Herzog strongly urged the Mandalorian filmmakers to use the puppet for the character and not computer-generated imagery. Favreau and executive producer Dave Filoni shot scenes for the Child both with and without the puppet, so they could replace the character with a CGI effect in post-production if the puppet did not look satisfactory. After Herzog filmed a scene with the Child, Filoni began to remove the puppet to shoot another alternate scene without him, but Herzog urged him not to do so and to remain committed to the animatronics and puppetry, saying: "You are cowards. Leave it. Leave it." When this story was later told to the public, some media reports mistakenly described it as if the producers of The Mandalorian were entirely replacing the Child puppet with a CGI creation altogether until Herzog convinced them otherwise.

Carl Weathers, the actor who portrayed Greef Karga, said that although his character's personality was normally self-assured, he deliberately made him act more cautious and nervous in his scenes with Herzog to convey that the Client was a dangerous man. Weathers was a great admirer of Herzog, referring to him as "maestro" on the set of The Mandalorian, and the two had extensive conversations with each other about Herzog's past films and his relationship with actor Klaus Kinski.

==Reception==
The Client character and Werner Herzog's performance have received generally positive reviews from critics. Nick Venable of CinemaBlend said the character "was a scene-stealer from the start" and that he wished he had been featured more prominently in the season. John Serba of Decider.com called Herzog a significant casting coup for The Mandalorian, and said the Client's "steely, dread-drenched, multi-layered, gravely philosophical dialogue" seemed specifically tailored for him. Serba praised the actor's performance, writing: "He delivers the heft with a deeply furrowed glower, and we feel it in our marrow." Scott Snowden of Space.com described Herzog as "magnificent" in delivering the Client's monologues. /Film writer Ethan Anderton said Herzog "makes the perfect crime boss" and has a "unique cadence and screen presence" which made him a good fit for The Mandalorian, which sought to explore a darker side of Star Wars.

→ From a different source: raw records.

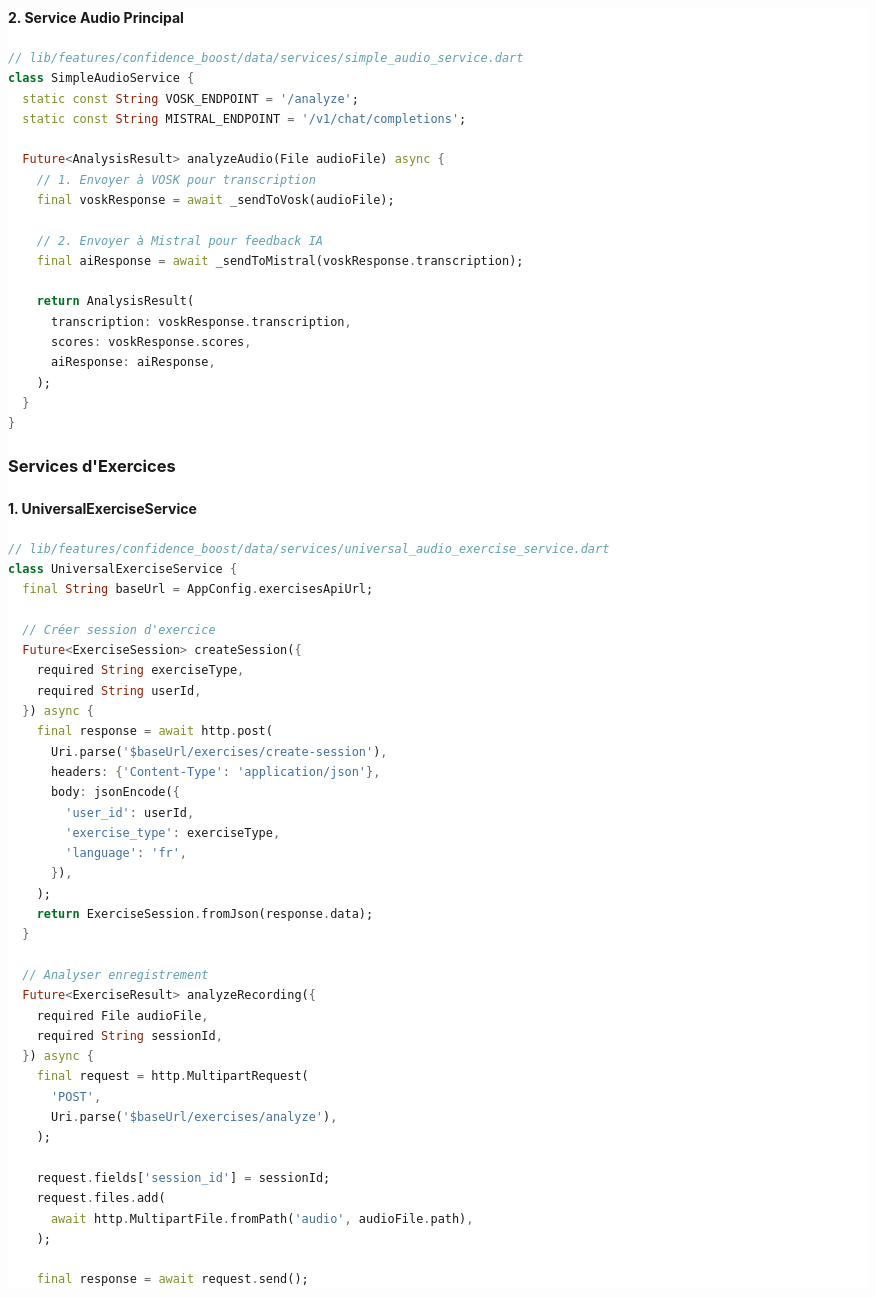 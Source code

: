 #### 2. Service Audio Principal
```dart
// lib/features/confidence_boost/data/services/simple_audio_service.dart
class SimpleAudioService {
  static const String VOSK_ENDPOINT = '/analyze';
  static const String MISTRAL_ENDPOINT = '/v1/chat/completions';
  
  Future<AnalysisResult> analyzeAudio(File audioFile) async {
    // 1. Envoyer à VOSK pour transcription
    final voskResponse = await _sendToVosk(audioFile);
    
    // 2. Envoyer à Mistral pour feedback IA
    final aiResponse = await _sendToMistral(voskResponse.transcription);
    
    return AnalysisResult(
      transcription: voskResponse.transcription,
      scores: voskResponse.scores,
      aiResponse: aiResponse,
    );
  }
}
```

### Services d'Exercices

#### 1. UniversalExerciseService
```dart
// lib/features/confidence_boost/data/services/universal_audio_exercise_service.dart
class UniversalExerciseService {
  final String baseUrl = AppConfig.exercisesApiUrl;
  
  // Créer session d'exercice
  Future<ExerciseSession> createSession({
    required String exerciseType,
    required String userId,
  }) async {
    final response = await http.post(
      Uri.parse('$baseUrl/exercises/create-session'),
      headers: {'Content-Type': 'application/json'},
      body: jsonEncode({
        'user_id': userId,
        'exercise_type': exerciseType,
        'language': 'fr',
      }),
    );
    return ExerciseSession.fromJson(response.data);
  }
  
  // Analyser enregistrement
  Future<ExerciseResult> analyzeRecording({
    required File audioFile,
    required String sessionId,
  }) async {
    final request = http.MultipartRequest(
      'POST',
      Uri.parse('$baseUrl/exercises/analyze'),
    );
    
    request.fields['session_id'] = sessionId;
    request.files.add(
      await http.MultipartFile.fromPath('audio', audioFile.path),
    );
    
    final response = await request.send();
```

Likewise, Dazed writer Thom Waite said Herzog's "menacing presence" fits in well with the darker tone that The Mandalorian attempts to set for the Star Wars franchise.

Will Thorne of Variety praised Herzog's performance and described several lines of the character's dialogue as "gems". In an article headline "Werner Herzog's The Mandalorian Character Is The Next Great Star Wars Villain", Gretchen Smail of Bustle complimented Herzog's performance and called his casting "the best sign that you can expect the unexpected in The Mandalorian". Meghan Kirby of Entertainment Weekly wrote: "Everything about Herzog's character is unnerving and it's great." The Client ranked tenth on a Screen Rant list of the most interesting characters from the first season of The Mandalorian. The Nerdist Podcast created a three-minute YouTube video re-imagining The Mandalorian as if it were a documentary directed by Herzog, which included voice-over narration with a parody of Herzog's voice and persona.

==Merchandise==
A Funko Pop figurine of the Client was announced on December 31, 2019. James Whitbrook of Gizmodo announced the release of the toy in a story with the headline "Forget the Baby Yoda, It's the Werner Herzog Funko Pop I Want", and wrote: "Nothing — nothing — can compare to the absurd brilliance of living in the reality where Funko Pop Werner Herzog is a Thing that Now Exists." Conversely, Vice writer Drew Schwartz wrote: "As strange as it is to see Werner Herzog transformed into a cute, plastic figurine with a giant head and a tiny body, it's even stranger to imagine who the hell would ever want to buy that figurine. But these people exist."